*Dataset content*
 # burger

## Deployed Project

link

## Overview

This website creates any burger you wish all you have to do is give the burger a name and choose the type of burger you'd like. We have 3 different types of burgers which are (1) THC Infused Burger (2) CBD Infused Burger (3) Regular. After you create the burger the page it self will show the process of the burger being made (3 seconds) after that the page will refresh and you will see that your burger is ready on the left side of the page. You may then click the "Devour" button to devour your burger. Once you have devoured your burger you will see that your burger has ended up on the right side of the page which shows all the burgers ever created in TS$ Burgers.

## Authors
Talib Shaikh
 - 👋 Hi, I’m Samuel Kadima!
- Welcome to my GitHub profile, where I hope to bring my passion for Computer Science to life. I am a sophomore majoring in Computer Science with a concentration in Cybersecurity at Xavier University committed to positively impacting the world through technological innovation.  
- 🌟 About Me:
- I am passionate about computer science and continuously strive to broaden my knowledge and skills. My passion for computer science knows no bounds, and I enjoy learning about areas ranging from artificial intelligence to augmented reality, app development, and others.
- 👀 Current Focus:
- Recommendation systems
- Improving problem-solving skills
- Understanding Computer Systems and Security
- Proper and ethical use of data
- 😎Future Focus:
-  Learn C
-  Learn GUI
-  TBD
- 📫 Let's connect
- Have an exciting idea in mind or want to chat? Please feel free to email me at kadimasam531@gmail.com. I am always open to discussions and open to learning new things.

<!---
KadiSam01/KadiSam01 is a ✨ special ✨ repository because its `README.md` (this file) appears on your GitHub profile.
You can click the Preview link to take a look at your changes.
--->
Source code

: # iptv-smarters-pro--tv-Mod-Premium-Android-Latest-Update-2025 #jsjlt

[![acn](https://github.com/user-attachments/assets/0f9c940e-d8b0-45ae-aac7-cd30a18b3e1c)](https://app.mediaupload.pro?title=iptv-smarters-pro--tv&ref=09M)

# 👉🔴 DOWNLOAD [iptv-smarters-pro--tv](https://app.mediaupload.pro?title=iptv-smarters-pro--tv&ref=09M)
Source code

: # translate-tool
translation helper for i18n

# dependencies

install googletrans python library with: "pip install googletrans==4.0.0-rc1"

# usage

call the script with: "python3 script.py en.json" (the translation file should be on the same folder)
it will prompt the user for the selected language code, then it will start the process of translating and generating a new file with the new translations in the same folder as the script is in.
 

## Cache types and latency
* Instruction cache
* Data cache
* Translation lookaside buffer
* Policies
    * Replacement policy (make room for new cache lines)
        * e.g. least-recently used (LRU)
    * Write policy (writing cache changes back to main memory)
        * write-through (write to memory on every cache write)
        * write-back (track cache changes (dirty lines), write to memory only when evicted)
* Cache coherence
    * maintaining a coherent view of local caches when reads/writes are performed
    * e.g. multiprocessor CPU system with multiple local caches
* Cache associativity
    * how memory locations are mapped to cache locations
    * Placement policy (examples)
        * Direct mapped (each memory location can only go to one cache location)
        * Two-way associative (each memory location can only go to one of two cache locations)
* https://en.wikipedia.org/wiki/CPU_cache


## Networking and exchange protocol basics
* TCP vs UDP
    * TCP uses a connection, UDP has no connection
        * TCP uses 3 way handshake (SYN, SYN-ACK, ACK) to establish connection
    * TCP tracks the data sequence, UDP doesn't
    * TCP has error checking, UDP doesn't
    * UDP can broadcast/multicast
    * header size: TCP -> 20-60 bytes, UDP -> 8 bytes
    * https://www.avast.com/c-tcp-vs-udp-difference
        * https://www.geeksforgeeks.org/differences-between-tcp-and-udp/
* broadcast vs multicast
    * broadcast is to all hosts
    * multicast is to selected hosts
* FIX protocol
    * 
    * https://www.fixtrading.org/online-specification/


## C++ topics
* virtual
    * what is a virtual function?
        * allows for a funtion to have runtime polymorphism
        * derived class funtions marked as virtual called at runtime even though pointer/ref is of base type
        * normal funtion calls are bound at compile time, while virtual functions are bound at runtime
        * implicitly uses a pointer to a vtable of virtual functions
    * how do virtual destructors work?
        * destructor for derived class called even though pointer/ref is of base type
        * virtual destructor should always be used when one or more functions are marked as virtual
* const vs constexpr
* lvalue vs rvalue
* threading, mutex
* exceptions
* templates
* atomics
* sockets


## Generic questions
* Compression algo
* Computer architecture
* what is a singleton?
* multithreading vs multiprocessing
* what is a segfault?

*Task statement*
Repeat all of the records above exactly as they appear.

*Completed task*
 # burger

## Deployed Project

link

## Overview

This website creates any burger you wish all you have to do is give the burger a name and choose the type of burger you'd like. We have 3 different types of burgers which are (1) THC Infused Burger (2) CBD Infused Burger (3) Regular. After you create the burger the page it self will show the process of the burger being made (3 seconds) after that the page will refresh and you will see that your burger is ready on the left side of the page. You may then click the "Devour" button to devour your burger. Once you have devoured your burger you will see that your burger has ended up on the right side of the page which shows all the burgers ever created in TS$ Burgers.

## Authors
Talib Shaikh
 - 👋 Hi, I’m Samuel Kadima!
- Welcome to my GitHub profile, where I hope to bring my passion for Computer Science to life. I am a sophomore majoring in Computer Science with a concentration in Cybersecurity at Xavier University committed to positively impacting the world through technological innovation.  
- 🌟 About Me:
- I am passionate about computer science and continuously strive to broaden my knowledge and skills. My passion for computer science knows no bounds, and I enjoy learning about areas ranging from artificial intelligence to augmented reality, app development, and others.
- 👀 Current Focus:
- Recommendation systems
- Improving problem-solving skills
- Understanding Computer Systems and Security
- Proper and ethical use of data
- 😎Future Focus:
-  Learn C
-  Learn GUI
-  TBD
- 📫 Let's connect
- Have an exciting idea in mind or want to chat? Please feel free to email me at kadimasam531@gmail.com. I am always open to discussions and open to learning new things.

<!---
KadiSam01/KadiSam01 is a ✨ special ✨ repository because its `README.md` (this file) appears on your GitHub profile.
You can click the Preview link to take a look at your changes.
--->
Source code

: # iptv-smarters-pro--tv-Mod-Premium-Android-Latest-Update-2025 #jsjlt

[![acn](https://github.com/user-attachments/assets/0f9c940e-d8b0-45ae-aac7-cd30a18b3e1c)](https://app.mediaupload.pro?title=iptv-smarters-pro--tv&ref=09M)

# 👉🔴 DOWNLOAD [iptv-smarters-pro--tv](https://app.mediaupload.pro?title=iptv-smarters-pro--tv&ref=09M)
Source code

: # translate-tool
translation helper for i18n

# dependencies

install googletrans python library with: "pip install googletrans==4.0.0-rc1"

# usage

call the script with: "python3 script.py en.json" (the translation file should be on the same folder)
it will prompt the user for the selected language code, then it will start the process of translating and generating a new file with the new translations in the same folder as the script is in.
 

## Cache types and latency
* Instruction cache
* Data cache
* Translation lookaside buffer
* Policies
    * Replacement policy (make room for new cache lines)
        * e.g. least-recently used (LRU)
    * Write policy (writing cache changes back to main memory)
        * write-through (write to memory on every cache write)
        * write-back (track cache changes (dirty lines), write to memory only when evicted)
* Cache coherence
    * maintaining a coherent view of local caches when reads/writes are performed
    * e.g. multiprocessor CPU system with multiple local caches
* Cache associativity
    * how memory locations are mapped to cache locations
    * Placement policy (examples)
        * Direct mapped (each memory location can only go to one cache location)
        * Two-way associative (each memory location can only go to one of two cache locations)
* https://en.wikipedia.org/wiki/CPU_cache


## Networking and exchange protocol basics
* TCP vs UDP
    * TCP uses a connection, UDP has no connection
        * TCP uses 3 way handshake (SYN, SYN-ACK, ACK) to establish connection
    * TCP tracks the data sequence, UDP doesn't
    * TCP has error checking, UDP doesn't
    * UDP can broadcast/multicast
    * header size: TCP -> 20-60 bytes, UDP -> 8 bytes
    * https://www.avast.com/c-tcp-vs-udp-difference
        * https://www.geeksforgeeks.org/differences-between-tcp-and-udp/
* broadcast vs multicast
    * broadcast is to all hosts
    * multicast is to selected hosts
* FIX protocol
    * 
    * https://www.fixtrading.org/online-specification/


## C++ topics
* virtual
    * what is a virtual function?
        * allows for a funtion to have runtime polymorphism
        * derived class funtions marked as virtual called at runtime even though pointer/ref is of base type
        * normal funtion calls are bound at compile time, while virtual functions are bound at runtime
        * implicitly uses a pointer to a vtable of virtual functions
    * how do virtual destructors work?
        * destructor for derived class called even though pointer/ref is of base type
        * virtual destructor should always be used when one or more functions are marked as virtual
* const vs constexpr
* lvalue vs rvalue
* threading, mutex
* exceptions
* templates
* atomics
* sockets


## Generic questions
* Compression algo
* Computer architecture
* what is a singleton?
* multithreading vs multiprocessing
* what is a segfault?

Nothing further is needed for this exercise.